Obama himself--a former cigarette smoker--is no complete stranger to drugs, having admitted to high school and college drug use in his book, Dreams from My Father. On page 87, he writes that he used to get high as a way to “push questions of who I was out of my mind, something that could flatten out the landscape of my heart, blur the edges of my memory.... Everybody was welcome into the club of disaffection. And if the high didn’t solve whatever it was that was getting you down, it could at least help you laugh at the world’s ongoing folly and see through all the hypocrisy and bullshit and cheap moralism.”

On a Tonight Show appearance with Jay Leno, when reference was made to President Bill Clinton’s famous claim that he “didn’t inhale,” Obama responded, “That was the point.”

As Kurt Schmoke, the former mayor of Baltimore, wrote: “The relative silence by presidential candidates about the War on Drugs has been disappointing but not surprising.

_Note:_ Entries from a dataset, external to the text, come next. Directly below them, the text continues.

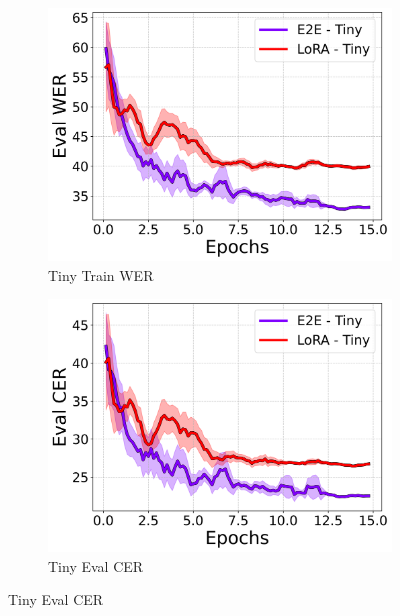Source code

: \documentclass[10pt,twocolumn,letterpaper]{article}
\begin{document}
\begin{figure}[t]
    \begin{subfigure}[b]{0.24\textwidth}
        \centering
        \includegraphics[width=\textwidth]{./tiny/eval_wer_line.png}
        \caption{Tiny Train WER}
    \end{subfigure}
    \begin{subfigure}[b]{0.24\textwidth}
        \centering
        \includegraphics[width=\textwidth]{./tiny/eval_cer_line.png}
        \caption{Tiny Eval CER}
    \end{subfigure}
    

\end{figure}
\end{document}
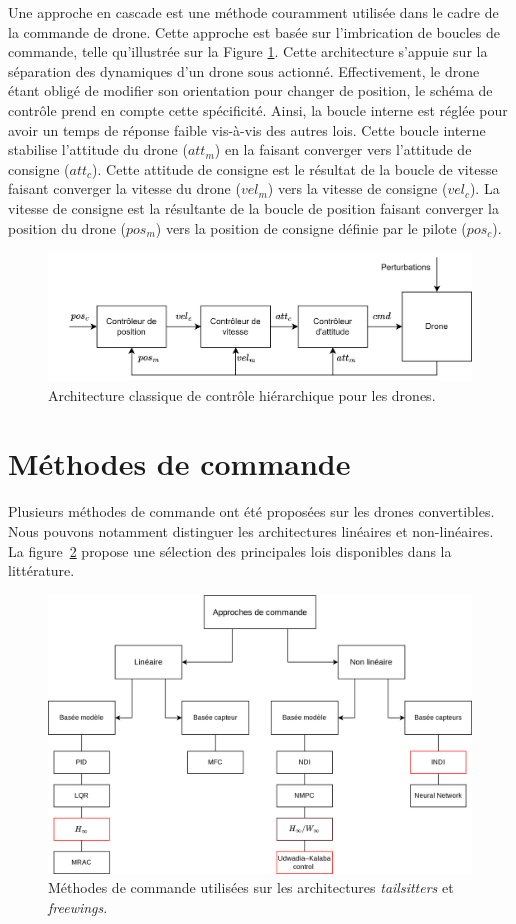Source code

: Une approche en cascade est une méthode couramment utilisée dans le cadre de la commande de drone. Cette approche est basée sur l'imbrication de boucles de  commande, telle qu'illustrée sur la Figure \ref{fig:schemahiera}. 
Cette architecture s'appuie sur la séparation des dynamiques d'un drone sous actionné. Effectivement, le drone étant obligé de modifier son orientation pour changer de position, le schéma de contrôle prend en compte cette spécificité. Ainsi, la boucle interne est réglée pour avoir un temps de réponse faible vis-à-vis des autres lois. Cette boucle interne stabilise l'attitude du drone ($att_{m}$) en la faisant converger vers l'attitude de consigne ($att_{c}$). Cette attitude de consigne est le résultat de la boucle de vitesse faisant converger la vitesse du drone ($vel_{m}$) vers la vitesse de consigne ($vel_{c}$). La vitesse de consigne est la résultante de la boucle de position faisant converger la position du drone ($pos_{m}$) vers la position de consigne définie par le pilote ($pos_{c}$).
\begin{figure}[ht!]
    \centerline{
    \includegraphics[trim=0cm 0cm 0cm 0cm,clip,width=0.8\columnwidth]{figures/controlhierachique.png}}
    \caption{Architecture classique de contrôle hiérarchique pour les drones.}
    \label{fig:schemahiera}
\end{figure}


\section{Méthodes de commande}
Plusieurs méthodes de commande ont été proposées sur les drones convertibles. Nous pouvons notamment distinguer les architectures linéaires et non-linéaires. La figure~\ref{fig:methodecmd} propose une sélection des principales lois disponibles dans la littérature.

\begin{figure}[ht!]
    \centerline{
    \includegraphics[trim=0cm 0cm 0cm 0cm,clip,width=0.8\columnwidth]{figures/controle_methode.png}}
    \caption{Méthodes de commande utilisées sur les architectures \textit{tailsitters} et \textit{freewings}.}
    \label{fig:methodecmd}
\end{figure}


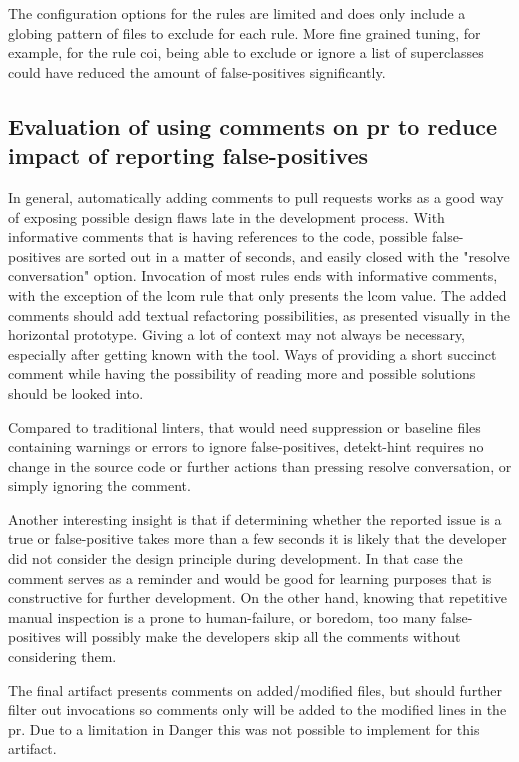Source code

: \documentclass{report}
\begin{document}
The configuration options for the rules are limited and does only include a globing pattern of files to exclude for each rule. More fine grained tuning, for example, for the rule \gls{coi}, being able to exclude or ignore a list of superclasses could have reduced the amount of false-positives significantly.  


\subsection{Evaluation of using comments on \gls{pr} to reduce impact of reporting false-positives}
In general, automatically adding comments to pull requests works as a good way of exposing possible design flaws late in the development process. With informative comments that is having references to the code, possible false-positives are sorted out in a matter of seconds, and easily closed with the "resolve conversation" option. Invocation of most rules ends with informative comments, with the exception of the \gls{lcom} rule that only presents the \gls{lcom} value. The added comments should add textual refactoring possibilities, as presented visually in the horizontal prototype. Giving a lot of context may not always be necessary, especially after getting known with the tool. Ways of providing a short succinct comment while having the possibility of reading more and possible solutions should be looked into.

Compared to traditional linters, that would need suppression or baseline files containing warnings or errors to ignore false-positives, detekt-hint requires no change in the source code or further actions than pressing resolve conversation, or simply ignoring the comment.  

Another interesting insight is that if determining whether the reported issue is a true or false-positive takes more than a few seconds it is likely that the developer did not consider the design principle during development. In that case the comment serves as a reminder and would be good for learning purposes that is constructive for further development. On the other hand, knowing that repetitive manual inspection is a prone to human-failure, or boredom, too many false-positives will possibly make the developers skip all the comments without considering them. 

The final artifact presents comments on added/modified files, but should further filter out invocations so comments only will be added to the modified lines in the \gls{pr}. Due to a limitation in Danger this was not possible to implement for this artifact.
\end{document}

The next president will be in office when we commemorate the one hundredth anniversary of the Harrison Narcotics Act, which many consider to the beginning of the war on drugs. Hopefully, the new president will listen to the voices of reform....”

It appears that Senator Obama is at least partially receptive to the goal of changing national drug policy “to make the war on drugs a public health battle rather than a criminal justice war,” as Schmoke wrote.